Michael Gove is getting a second day of battering over his Times’ interview with Donald Trump, with Frankie Boyle joining in to roast the MP over his feature piece on meeting the President-Elect.
Having been ridiculed for his thumbs-up picture with the president-elect, his soft-touch questions - which led to nonsensical replies - Gove is now being skewered on social media for one particularly descriptive paragraph of his report.
While describing the opulence of Trump’s lift in his namesake Tower, Gove’s language became a little too culturally off-colour for many, as he detailed the ethnic background of the Republican’s lift attendant, then linked him to Gone with the Wind, the 1939 movie as famous for its romantic storyline as its racial stereotypes.
Gove begins the offending passage of text at the doors of Trump’s lift and things quickly go downhill from there:
“My colleague KaiDiekmann, of the German newsaper Bild, and I were whisked up to the president-elect’s office in a lift plated with reflective golden panels and operated by an immensely dignified African-American attendant kitted out in frock coat and white gloves.

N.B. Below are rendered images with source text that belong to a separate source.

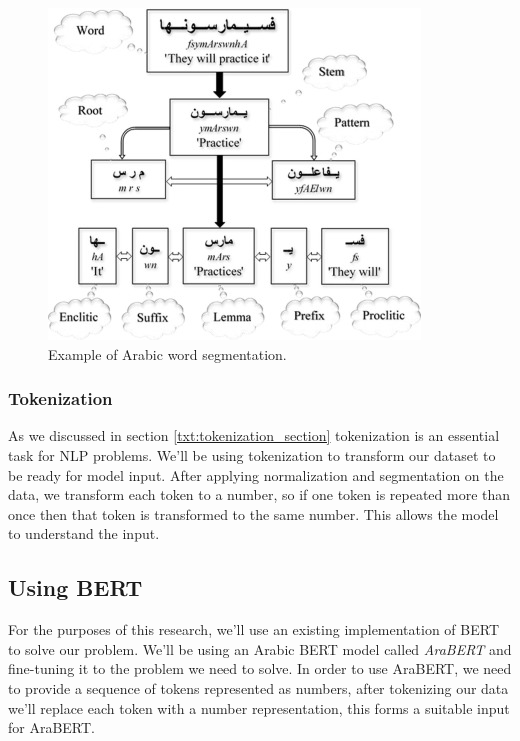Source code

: \documentclass[12pt]{diazessay}
\begin{document}
            \begin{figure}[h]
                \includegraphics[scale=1]{Figures/arabic_segmentation.png}
                \caption{Example of Arabic word segmentation.\cite{arabic_segmentation}}
                \label{fig:arabic_segmentation}
            \end{figure}
            
            
            \subsubsection{Tokenization}
            As we discussed in section \ref{txt:tokenization_section} tokenization is an essential task for NLP problems. We'll be using tokenization to transform our dataset to be ready for model input. After applying normalization and segmentation on the data, we transform each token to a number, so if one token is repeated more than once then that token is transformed to the same number. This allows the model to understand the input.
            
        \subsection{Using BERT}
        For the purposes of this research, we'll use an existing implementation of BERT to solve our problem. We'll be using an Arabic BERT model called \emph{AraBERT} and fine-tuning it to the problem we need to solve.\cite{wissam}
        In order to use AraBERT, we need to provide a sequence of tokens represented as numbers, after tokenizing our data we'll replace each token with a number representation, this forms a suitable input for AraBERT.
            
\end{document}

It was as though the Great Glass Elevator from Charlie and the Chocolate Factory had been restyled by Donatella Versace then staffed by the casting director for Gone with the Wind.”
“Michael Gove sees a black man and immediately imagines him on a plantation,” the Daily Telegraph’s Anita Singh wrote on Twitter.

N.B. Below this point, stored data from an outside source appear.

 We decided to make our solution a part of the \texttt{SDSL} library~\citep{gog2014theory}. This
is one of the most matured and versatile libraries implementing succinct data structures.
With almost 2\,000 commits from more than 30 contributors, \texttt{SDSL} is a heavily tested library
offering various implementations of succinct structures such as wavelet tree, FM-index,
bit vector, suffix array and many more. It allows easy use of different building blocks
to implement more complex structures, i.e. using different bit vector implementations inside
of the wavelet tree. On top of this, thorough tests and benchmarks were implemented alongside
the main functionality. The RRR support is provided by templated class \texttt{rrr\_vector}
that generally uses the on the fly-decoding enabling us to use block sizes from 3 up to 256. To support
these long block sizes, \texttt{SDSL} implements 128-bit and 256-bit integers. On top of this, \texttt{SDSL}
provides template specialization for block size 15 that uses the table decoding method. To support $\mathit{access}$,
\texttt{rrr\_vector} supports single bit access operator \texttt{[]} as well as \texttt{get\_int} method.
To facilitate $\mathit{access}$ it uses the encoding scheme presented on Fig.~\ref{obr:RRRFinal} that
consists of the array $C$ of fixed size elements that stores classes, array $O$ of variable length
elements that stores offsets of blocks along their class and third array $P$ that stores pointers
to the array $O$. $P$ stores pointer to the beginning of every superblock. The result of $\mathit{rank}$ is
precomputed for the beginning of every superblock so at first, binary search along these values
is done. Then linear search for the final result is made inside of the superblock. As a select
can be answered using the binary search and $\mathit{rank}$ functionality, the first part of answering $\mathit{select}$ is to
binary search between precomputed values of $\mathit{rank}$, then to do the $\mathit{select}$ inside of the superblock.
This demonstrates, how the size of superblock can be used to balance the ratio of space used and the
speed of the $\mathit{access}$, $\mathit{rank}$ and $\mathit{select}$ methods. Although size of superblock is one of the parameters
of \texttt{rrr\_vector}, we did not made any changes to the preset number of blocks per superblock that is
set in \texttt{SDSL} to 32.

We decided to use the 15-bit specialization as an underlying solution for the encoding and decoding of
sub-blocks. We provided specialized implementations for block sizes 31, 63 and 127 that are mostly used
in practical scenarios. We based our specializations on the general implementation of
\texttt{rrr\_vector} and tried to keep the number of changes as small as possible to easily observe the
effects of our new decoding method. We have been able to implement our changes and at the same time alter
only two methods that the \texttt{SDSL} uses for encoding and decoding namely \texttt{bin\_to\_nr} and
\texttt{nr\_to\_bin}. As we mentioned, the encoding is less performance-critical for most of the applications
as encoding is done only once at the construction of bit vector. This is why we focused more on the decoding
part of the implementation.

Comedian Frankie Boyle was more blunt, offering Gove the wisdom of hindsight: “Really wouldn’t have mentioned cotton.”
The quality of Gove’s prose was also dissected: Writer Pete Paphides suggested his smugness could be read between the lines, while another joked the journalist had misunderstood his editor’s request to use more descriptive language to detail the meeting and his surroundings.
Other critiques of Gove’s performance were more broad.

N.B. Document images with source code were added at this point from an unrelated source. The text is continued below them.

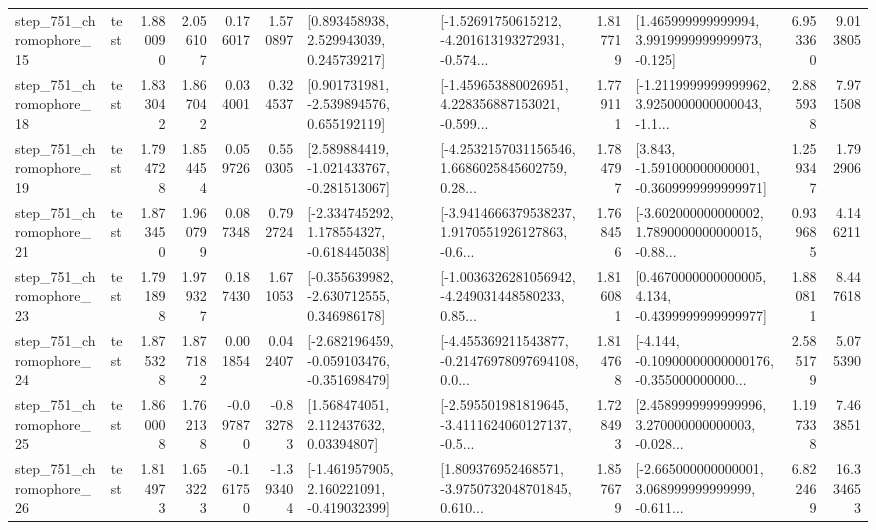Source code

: \begin{tabular}{llrrrrllrlrr}
  step\_751\_chromophore\_15 &      test &      1.880090 &    2.056107 &      0.176017 &  1.570897 &     [0.893458938, 2.529943039, 0.245739217] &  [-1.52691750615212, -4.201613193272931, -0.574... &       1.817719 &    [1.465999999999994, 3.9919999999999973, -0.125] &            6.953360 &          9.013805 \\
  step\_751\_chromophore\_18 &      test &      1.833042 &    1.867042 &      0.034001 &  0.324537 &    [0.901731981, -2.539894576, 0.655192119] &  [-1.459653880026951, 4.228356887153021, -0.599... &       1.779111 &  [-1.2119999999999962, 3.9250000000000043, -1.1... &            2.885938 &          7.971508 \\
  step\_751\_chromophore\_19 &      test &      1.794728 &    1.854454 &      0.059726 &  0.550305 &   [2.589884419, -1.021433767, -0.281513067] &  [-4.2532157031156546, 1.6686025845602759, 0.28... &       1.784797 &   [3.843, -1.591000000000001, -0.3609999999999971] &            1.259347 &          1.792906 \\
  step\_751\_chromophore\_21 &      test &      1.873450 &    1.960799 &      0.087348 &  0.792724 &   [-2.334745292, 1.178554327, -0.618445038] &  [-3.9414666379538237, 1.9170551926127863, -0.6... &       1.768456 &  [-3.602000000000002, 1.7890000000000015, -0.88... &            0.939685 &          4.146211 \\
  step\_751\_chromophore\_23 &      test &      1.791898 &    1.979327 &      0.187430 &  1.671053 &   [-0.355639982, -2.630712555, 0.346986178] &  [-1.0036326281056942, -4.249031448580233, 0.85... &       1.816081 &   [0.4670000000000005, 4.134, -0.4399999999999977] &            1.880811 &          8.447618 \\
  step\_751\_chromophore\_24 &      test &      1.875328 &    1.877182 &      0.001854 &  0.042407 &  [-2.682196459, -0.059103476, -0.351698479] &  [-4.455369211543877, -0.21476978097694108, 0.0... &       1.814768 &  [-4.144, -0.10900000000000176, -0.355000000000... &            2.585179 &          5.075390 \\
  step\_751\_chromophore\_25 &      test &      1.860008 &    1.762138 &     -0.097870 & -0.832783 &      [1.568474051, 2.112437632, 0.03394807] &  [-2.595501981819645, -3.4111624060127137, -0.5... &       1.728493 &  [2.4589999999999996, 3.270000000000003, -0.028... &            1.197338 &          7.463851 \\
  step\_751\_chromophore\_26 &      test &      1.814973 &    1.653223 &     -0.161750 & -1.393404 &   [-1.461957905, 2.160221091, -0.419032399] &  [1.809376952468571, -3.9750732048701845, 0.610... &       1.857679 &  [-2.665000000000001, 3.068999999999999, -0.611... &            6.822469 &         16.334653 \\

\end{tabular}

But amongst it all, there was a little sympathy for the man who stabbed Boris Johnson in the back during the Conservative Party leadership race that resulted in eventual winner, Theresa May, demoting him to the back benches.
Another point in Gove’s article likely to be debated is his defence of Trump’s chief strategist Steve Bannon, who has been “accused of every form of hate speech of which mankind is capable, including antisemitism.”
Gove opines: “That allegation sits incongruously, to say the least, with his close personal friendship and political alliance with Kushner (trump’s son-in-law and adviser Jared Kushner), who is an observant Orthodox Jew and a staunch Zionist.”